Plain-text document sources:
>>>>>
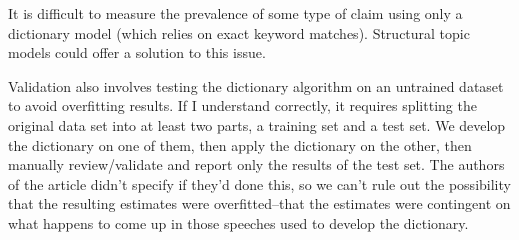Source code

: \documentclass[
  letterpaper,
  DIV=11,
  numbers=noendperiod]{scrartcl}
\begin{document}
It is difficult to measure the prevalence of some type of claim using
only a dictionary model (which relies on exact keyword matches).
Structural topic models could offer a solution to this issue.

Validation also involves testing the dictionary algorithm on an
untrained dataset to avoid overfitting results. If I understand
correctly, it requires splitting the original data set into at least two
parts, a training set and a test set. We develop the dictionary on one
of them, then apply the dictionary on the other, then manually
review/validate and report only the results of the test set. The authors
of the article didn't specify if they'd done this, so we can't rule out
the possibility that the resulting estimates were overfitted--that the
estimates were contingent on what happens to come up in those speeches
used to develop the dictionary.
\end{document}
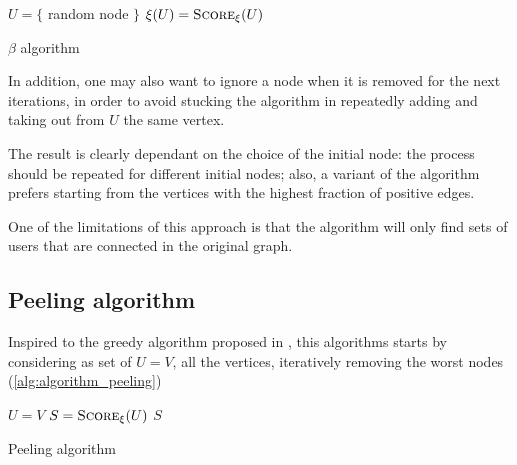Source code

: \begin{algorithm}
	\SetAlgoLined
	$U = \{$ random node $\}$\;
	$\xi(U) = \textsc{Score}_{\xi}(U)$ \;
	\caption{$\beta$ algorithm}
	\label{alg:algorithm_beta}
\end{algorithm}

In addition, one may also want to ignore a node when it is removed for the
next iterations, in order to avoid stucking the algorithm in repeatedly adding
and taking out from $U$ the same vertex.

The result is clearly dependant on the choice of the initial node: the process
should be repeated for different initial nodes; also, a variant
of the algorithm prefers starting from the vertices with the highest fraction of positive edges.

One of the limitations of this approach is that the algorithm will only find
sets of users that are connected in the original graph.

\subsection{Peeling algorithm}%
\label{ssub:peeling_algorithm}

Inspired to the greedy algorithm proposed in \cite{charikar2000greedy}, this
algorithms starts by considering as set of $U = V$, all the vertices,
iteratively removing the worst nodes (\autoref{alg:algorithm_peeling})

\begin{algorithm}
	\SetAlgoLined
	$U = V$\;
	$S = \textsc{Score}_{\xi}(U)$ \;
	\Return $S$ \;

	\caption{Peeling algorithm}
	\label{alg:algorithm_peeling}
\end{algorithm}

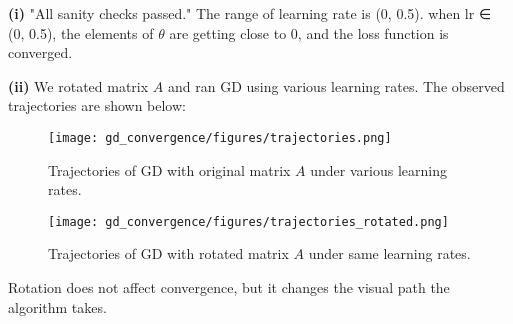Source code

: \begin{answer}
\textbf{(i)}  
"All sanity checks passed."
The range of learning rate is (0, 0.5).
when lr ∈ (0, 0.5), the elements of \(\theta\) are getting close to 0, and the loss function is converged.


\textbf{(ii)}  
We rotated matrix $A$ and ran GD using various learning rates. The observed trajectories are shown below:

\begin{figure}[H]
  \centering
  \texttt{[image: gd\_convergence/figures/trajectories.png]}
  \caption{Trajectories of GD with original matrix $A$ under various learning rates.}
\end{figure}

\begin{figure}[H]
  \centering
  \texttt{[image: gd\_convergence/figures/trajectories\_rotated.png]}
  \caption{Trajectories of GD with rotated matrix $A$ under same learning rates.}
\end{figure}
Rotation does not affect convergence, but it changes the visual path the algorithm takes.


\end{answer}
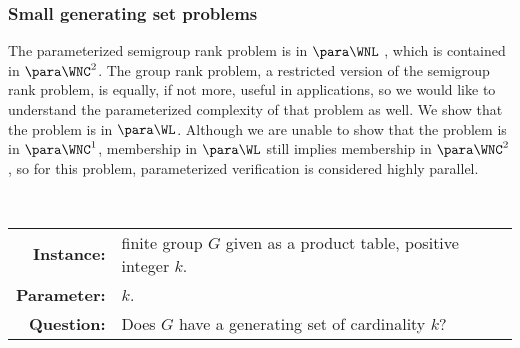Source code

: \subsubsection{Small generating set problems}

%
%
%
The parameterized semigroup rank problem is in $\para \WNL$ \autocite[Theorem~3.12]{est15}, which is contained in $\para \WNC^2$.
%
%
%
The group rank problem, a restricted version of the semigroup rank problem, is equally, if not more, useful in applications, so we would like to understand the parameterized complexity of that problem as well.
%
%
%
We show that the problem is in $\para \WL$.
%
%
%
%
%
%
%
%
%
%
Although we are unable to show that the problem is in $\para \WNC^1$, membership in $\para \WL$ still implies membership in $\para \WNC^2$, so for this problem, parameterized verification is considered highly parallel.
%
%


\begin{definition}[$\pgrouprank$]
  \mbox{} \\
  \begin{tabular}{r p{9.2cm}}
    \textbf{Instance:} & finite group $G$ given as a product table, positive integer $k$. \\
    \textbf{Parameter:} & $k$. \\
    \textbf{Question:} & Does $G$ have a generating set of cardinality $k$?
  \end{tabular}
\end{definition}


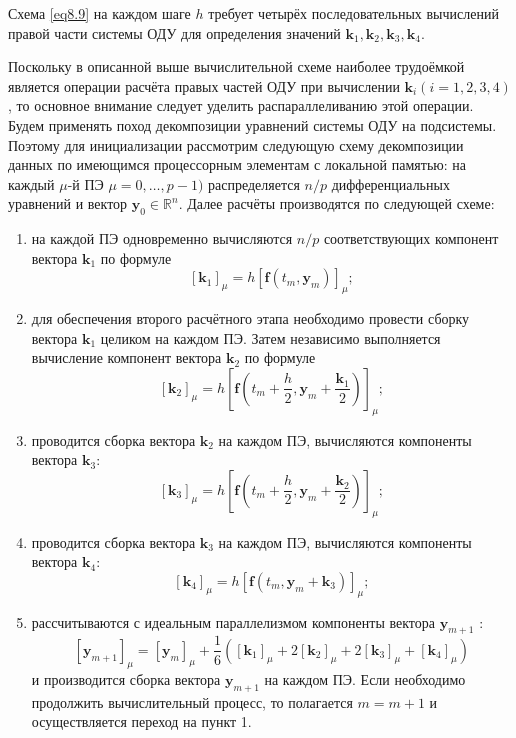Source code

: \documentclass[14pt,final,titlepage,pscyr]{hedwork}
\renewcommand{\vec}[1]{\mathbf{#1}}
\begin{document}
	Схема \eqref{eq8.9} на каждом шаге \( h \) требует четырёх последовательных вычислений правой части 
	системы ОДУ для определения значений \( \vec{k}_1, \vec{k}_2, \vec{k}_3, \vec{k}_4 \).

	Поскольку в описанной выше вычислительной схеме наиболее трудоёмкой является операции расчёта правых 
	частей ОДУ при вычислении \( \vec{k}_i (i = 1, 2, 3, 4) \), то основное внимание следует уделить 
	распараллеливанию этой операции. Будем применять поход декомпозиции уравнений системы ОДУ на подсистемы. 
	Поэтому для инициализации рассмотрим следующую схему декомпозиции данных по имеющимся процессорным 
	элементам с локальной памятью: на каждый \( \mu \)-й ПЭ \( \mu = 0, \ldots, p - 1 ) \) распределяется 
	\( n/p \) дифференциальных уравнений и вектор \( \vec{y}_0 \in \mathbb{R}^n \). Далее расчёты 
	производятся по следующей схеме:
	\begin{enumerate}
		\item на каждой ПЭ одновременно вычисляются \( n/p \) соответствующих компонент вектора 
			\( \vec{k}_1 \) по формуле 
			\[ \left[ \vec{k}_1 \right]_\mu = h\left[ \vec{f}(t_m, \vec{y}_m) \right]_\mu; \]
		\item для обеспечения второго расчётного этапа необходимо провести сборку вектора \( \vec{k}_1 \) 
			целиком на каждом ПЭ. Затем независимо выполняется вычисление компонент вектора \( \vec{k}_2 \) 
			по формуле 
			\[ 
				\left[ \vec{k}_2 \right]_\mu = 
					h\left[ 
						\vec{f}(t_m + \frac{h}{2}, \vec{y}_m + \frac{\vec{k}_1}{2}) 
					\right]_\mu; 
			\]
		\item проводится сборка вектора \( \vec{k}_2 \) на каждом ПЭ, вычисляются компоненты вектора 
			\( \vec{k}_3 \): 
			\[ 
				\left[ \vec{k}_3 \right]_\mu = 
				h\left[ 
					\vec{f}(t_m + \frac{h}{2}, \vec{y}_m + \frac{\vec{k}_2}{2}) 
				\right]_\mu; 
			\]
		\item проводится сборка вектора \( \vec{k}_3 \) на каждом ПЭ, вычисляются компоненты вектора 
			\( \vec{k}_4 \):
			\[ \left[ \vec{k}_4 \right]_\mu = h\left[ \vec{f}(t_m, \vec{y}_m + \vec{k}_3 ) \right]_\mu; \]
		\item рассчитываются с идеальным параллелизмом компоненты вектора \( \vec{y}_{m+1} \) : 
			\[
				\left[ \vec{y}_{m+1} \right]_\mu = \left[ \vec{y}_m \right]_\mu + \frac{1}{6}\left( 
					\left[ \vec{k}_1 \right]_\mu + 2\left[ \vec{k}_2 \right]_\mu + 
					2\left[ \vec{k}_3 \right]_\mu + \left[ \vec{k}_4 \right]_\mu
				\right)
			\]
			и производится сборка вектора \( \vec{y}_{m+1} \) на каждом ПЭ. Если необходимо продолжить 
			вычислительный процесс, то полагается \( m = m + 1 \) и осуществляется переход на пункт 1.
	\end{enumerate}
\end{document}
<<<<<
Going through the records, say how many lines hold the string "vertices". Only the number should be given.

- **RESPONSE FOR THIS EXERCISE**
2